### Requirement
Work out how many lines in the following entries contain the string "normalized", and write only that number.

----------

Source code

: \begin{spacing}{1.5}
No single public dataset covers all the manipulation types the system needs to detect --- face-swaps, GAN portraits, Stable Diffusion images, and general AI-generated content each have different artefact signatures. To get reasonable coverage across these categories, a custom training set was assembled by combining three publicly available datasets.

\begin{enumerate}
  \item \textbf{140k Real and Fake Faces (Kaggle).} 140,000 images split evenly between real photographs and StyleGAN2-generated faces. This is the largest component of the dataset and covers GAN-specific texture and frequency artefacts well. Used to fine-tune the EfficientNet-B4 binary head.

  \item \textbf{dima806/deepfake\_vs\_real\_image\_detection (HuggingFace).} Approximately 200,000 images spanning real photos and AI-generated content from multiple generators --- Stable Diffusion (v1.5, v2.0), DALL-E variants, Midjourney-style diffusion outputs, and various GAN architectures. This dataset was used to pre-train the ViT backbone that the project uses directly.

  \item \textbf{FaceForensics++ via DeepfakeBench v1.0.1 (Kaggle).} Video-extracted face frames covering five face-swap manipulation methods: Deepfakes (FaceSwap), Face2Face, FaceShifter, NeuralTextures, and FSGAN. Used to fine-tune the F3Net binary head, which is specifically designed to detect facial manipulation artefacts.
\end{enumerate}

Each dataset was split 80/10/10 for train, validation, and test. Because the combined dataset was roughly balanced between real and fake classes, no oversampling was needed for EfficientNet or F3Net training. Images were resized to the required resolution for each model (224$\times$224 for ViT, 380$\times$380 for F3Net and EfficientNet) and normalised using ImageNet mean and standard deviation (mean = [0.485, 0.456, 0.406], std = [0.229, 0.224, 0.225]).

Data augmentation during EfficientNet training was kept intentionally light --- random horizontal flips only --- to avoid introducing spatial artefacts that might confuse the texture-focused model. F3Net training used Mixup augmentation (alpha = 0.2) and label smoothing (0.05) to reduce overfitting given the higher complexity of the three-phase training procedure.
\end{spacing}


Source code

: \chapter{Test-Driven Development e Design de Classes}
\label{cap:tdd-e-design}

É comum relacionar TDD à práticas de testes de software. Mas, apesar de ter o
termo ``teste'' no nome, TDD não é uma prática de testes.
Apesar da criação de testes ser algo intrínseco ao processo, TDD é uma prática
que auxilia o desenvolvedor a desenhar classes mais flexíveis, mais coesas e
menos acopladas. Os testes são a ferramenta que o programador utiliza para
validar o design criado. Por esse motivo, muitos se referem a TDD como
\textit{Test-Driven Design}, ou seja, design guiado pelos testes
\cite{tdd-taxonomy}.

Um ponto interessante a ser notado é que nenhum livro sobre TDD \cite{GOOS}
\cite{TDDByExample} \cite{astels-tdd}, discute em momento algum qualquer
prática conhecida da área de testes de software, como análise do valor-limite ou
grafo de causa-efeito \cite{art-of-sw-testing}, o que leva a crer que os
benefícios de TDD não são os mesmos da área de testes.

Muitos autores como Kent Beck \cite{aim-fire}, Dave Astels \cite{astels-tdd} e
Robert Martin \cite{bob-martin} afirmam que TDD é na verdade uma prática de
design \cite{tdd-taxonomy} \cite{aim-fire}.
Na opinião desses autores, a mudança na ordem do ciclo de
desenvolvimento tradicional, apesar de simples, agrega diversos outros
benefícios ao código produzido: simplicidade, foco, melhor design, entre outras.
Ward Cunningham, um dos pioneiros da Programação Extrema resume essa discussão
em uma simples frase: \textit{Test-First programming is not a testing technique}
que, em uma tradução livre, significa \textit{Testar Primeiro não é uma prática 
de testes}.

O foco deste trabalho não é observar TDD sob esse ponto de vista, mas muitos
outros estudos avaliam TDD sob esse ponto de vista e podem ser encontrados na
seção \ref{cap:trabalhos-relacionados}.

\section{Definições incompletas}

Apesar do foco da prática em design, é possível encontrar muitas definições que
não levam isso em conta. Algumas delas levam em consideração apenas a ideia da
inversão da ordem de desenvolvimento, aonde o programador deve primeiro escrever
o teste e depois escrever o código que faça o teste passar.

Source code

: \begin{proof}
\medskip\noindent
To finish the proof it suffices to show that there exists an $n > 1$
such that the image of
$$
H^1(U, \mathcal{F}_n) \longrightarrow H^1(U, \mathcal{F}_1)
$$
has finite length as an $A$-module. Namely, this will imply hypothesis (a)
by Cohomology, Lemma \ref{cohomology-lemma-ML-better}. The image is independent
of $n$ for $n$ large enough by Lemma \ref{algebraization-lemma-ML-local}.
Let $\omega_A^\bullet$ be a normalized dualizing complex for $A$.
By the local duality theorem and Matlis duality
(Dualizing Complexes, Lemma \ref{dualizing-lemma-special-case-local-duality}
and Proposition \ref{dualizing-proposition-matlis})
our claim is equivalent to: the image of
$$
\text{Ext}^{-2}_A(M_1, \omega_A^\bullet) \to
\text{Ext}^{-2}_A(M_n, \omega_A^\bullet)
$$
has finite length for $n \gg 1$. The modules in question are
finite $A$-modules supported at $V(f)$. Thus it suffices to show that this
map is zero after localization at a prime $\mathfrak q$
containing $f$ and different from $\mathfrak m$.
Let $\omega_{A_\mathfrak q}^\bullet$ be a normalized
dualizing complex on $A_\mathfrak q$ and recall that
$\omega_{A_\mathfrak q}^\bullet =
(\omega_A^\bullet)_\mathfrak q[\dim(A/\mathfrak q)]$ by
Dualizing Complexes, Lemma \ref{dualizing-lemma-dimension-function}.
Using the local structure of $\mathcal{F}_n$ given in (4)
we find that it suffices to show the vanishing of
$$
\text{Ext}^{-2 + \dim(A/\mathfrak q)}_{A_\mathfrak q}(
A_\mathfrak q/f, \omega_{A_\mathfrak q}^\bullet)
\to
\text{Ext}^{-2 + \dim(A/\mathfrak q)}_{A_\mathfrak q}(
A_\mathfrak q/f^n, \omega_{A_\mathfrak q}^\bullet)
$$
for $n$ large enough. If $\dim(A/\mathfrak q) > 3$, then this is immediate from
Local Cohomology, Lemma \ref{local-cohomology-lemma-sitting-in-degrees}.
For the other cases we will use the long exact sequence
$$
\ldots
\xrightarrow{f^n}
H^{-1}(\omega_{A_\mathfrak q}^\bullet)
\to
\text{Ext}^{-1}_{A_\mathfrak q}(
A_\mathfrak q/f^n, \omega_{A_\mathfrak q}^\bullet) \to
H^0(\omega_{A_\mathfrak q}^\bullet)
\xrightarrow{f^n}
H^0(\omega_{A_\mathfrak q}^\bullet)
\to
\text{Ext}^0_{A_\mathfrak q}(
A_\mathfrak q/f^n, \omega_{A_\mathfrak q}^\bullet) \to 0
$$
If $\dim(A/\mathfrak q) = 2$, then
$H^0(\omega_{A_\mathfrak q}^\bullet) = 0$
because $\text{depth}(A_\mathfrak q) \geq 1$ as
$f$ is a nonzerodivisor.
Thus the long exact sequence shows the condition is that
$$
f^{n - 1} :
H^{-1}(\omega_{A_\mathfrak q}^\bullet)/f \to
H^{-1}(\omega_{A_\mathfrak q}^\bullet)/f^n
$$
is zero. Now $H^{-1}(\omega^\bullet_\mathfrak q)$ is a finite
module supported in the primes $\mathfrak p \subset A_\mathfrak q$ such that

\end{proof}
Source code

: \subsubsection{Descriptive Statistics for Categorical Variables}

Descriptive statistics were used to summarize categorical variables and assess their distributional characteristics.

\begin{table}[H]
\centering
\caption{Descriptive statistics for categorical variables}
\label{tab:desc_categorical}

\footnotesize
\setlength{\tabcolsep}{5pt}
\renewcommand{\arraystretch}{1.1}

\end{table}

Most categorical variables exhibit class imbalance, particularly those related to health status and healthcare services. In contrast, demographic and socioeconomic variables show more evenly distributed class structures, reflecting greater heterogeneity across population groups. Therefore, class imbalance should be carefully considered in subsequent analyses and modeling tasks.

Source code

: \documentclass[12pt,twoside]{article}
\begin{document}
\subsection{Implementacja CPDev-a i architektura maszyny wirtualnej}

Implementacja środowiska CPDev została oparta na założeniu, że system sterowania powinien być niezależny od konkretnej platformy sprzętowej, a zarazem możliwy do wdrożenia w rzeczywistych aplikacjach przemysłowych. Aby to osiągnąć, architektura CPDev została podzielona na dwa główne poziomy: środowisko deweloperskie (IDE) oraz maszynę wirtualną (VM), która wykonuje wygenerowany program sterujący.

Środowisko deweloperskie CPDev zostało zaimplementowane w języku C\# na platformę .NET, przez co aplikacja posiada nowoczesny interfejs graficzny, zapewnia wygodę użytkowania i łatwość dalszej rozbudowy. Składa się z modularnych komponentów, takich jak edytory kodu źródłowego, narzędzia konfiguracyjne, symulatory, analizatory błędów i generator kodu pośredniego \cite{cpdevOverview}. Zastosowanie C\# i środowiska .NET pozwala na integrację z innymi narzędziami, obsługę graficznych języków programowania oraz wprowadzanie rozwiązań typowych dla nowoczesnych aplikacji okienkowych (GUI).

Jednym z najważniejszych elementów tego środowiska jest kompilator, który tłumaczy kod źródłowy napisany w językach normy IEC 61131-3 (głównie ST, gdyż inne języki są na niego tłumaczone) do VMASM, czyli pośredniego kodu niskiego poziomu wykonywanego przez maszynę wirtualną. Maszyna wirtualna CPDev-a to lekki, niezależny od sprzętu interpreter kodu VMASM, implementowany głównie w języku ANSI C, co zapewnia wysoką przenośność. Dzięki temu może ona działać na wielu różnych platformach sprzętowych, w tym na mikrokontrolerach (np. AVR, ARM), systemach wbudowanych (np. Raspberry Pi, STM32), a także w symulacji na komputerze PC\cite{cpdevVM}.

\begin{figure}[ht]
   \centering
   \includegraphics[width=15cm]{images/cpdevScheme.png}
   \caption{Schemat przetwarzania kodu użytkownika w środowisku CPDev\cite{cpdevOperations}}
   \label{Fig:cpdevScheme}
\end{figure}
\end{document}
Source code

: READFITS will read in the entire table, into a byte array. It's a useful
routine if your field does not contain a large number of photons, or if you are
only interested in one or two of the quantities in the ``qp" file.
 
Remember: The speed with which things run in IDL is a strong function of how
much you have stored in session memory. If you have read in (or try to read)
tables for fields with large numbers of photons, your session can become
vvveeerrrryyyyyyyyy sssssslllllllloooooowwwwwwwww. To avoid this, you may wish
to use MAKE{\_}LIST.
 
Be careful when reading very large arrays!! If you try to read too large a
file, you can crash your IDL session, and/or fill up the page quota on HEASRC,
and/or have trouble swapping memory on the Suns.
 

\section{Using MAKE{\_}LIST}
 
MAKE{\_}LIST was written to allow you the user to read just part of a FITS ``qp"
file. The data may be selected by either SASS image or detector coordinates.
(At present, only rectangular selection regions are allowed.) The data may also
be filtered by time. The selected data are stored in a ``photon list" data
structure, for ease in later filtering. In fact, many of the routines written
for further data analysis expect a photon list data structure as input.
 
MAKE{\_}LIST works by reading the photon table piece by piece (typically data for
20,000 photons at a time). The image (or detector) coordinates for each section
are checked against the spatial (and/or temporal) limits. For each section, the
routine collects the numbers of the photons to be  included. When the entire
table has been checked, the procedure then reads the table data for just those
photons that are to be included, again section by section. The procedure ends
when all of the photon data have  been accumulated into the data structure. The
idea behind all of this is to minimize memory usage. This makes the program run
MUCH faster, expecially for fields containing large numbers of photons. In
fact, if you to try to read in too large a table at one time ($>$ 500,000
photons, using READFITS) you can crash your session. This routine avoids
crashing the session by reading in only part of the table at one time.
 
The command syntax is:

----------

### Exercise solution
2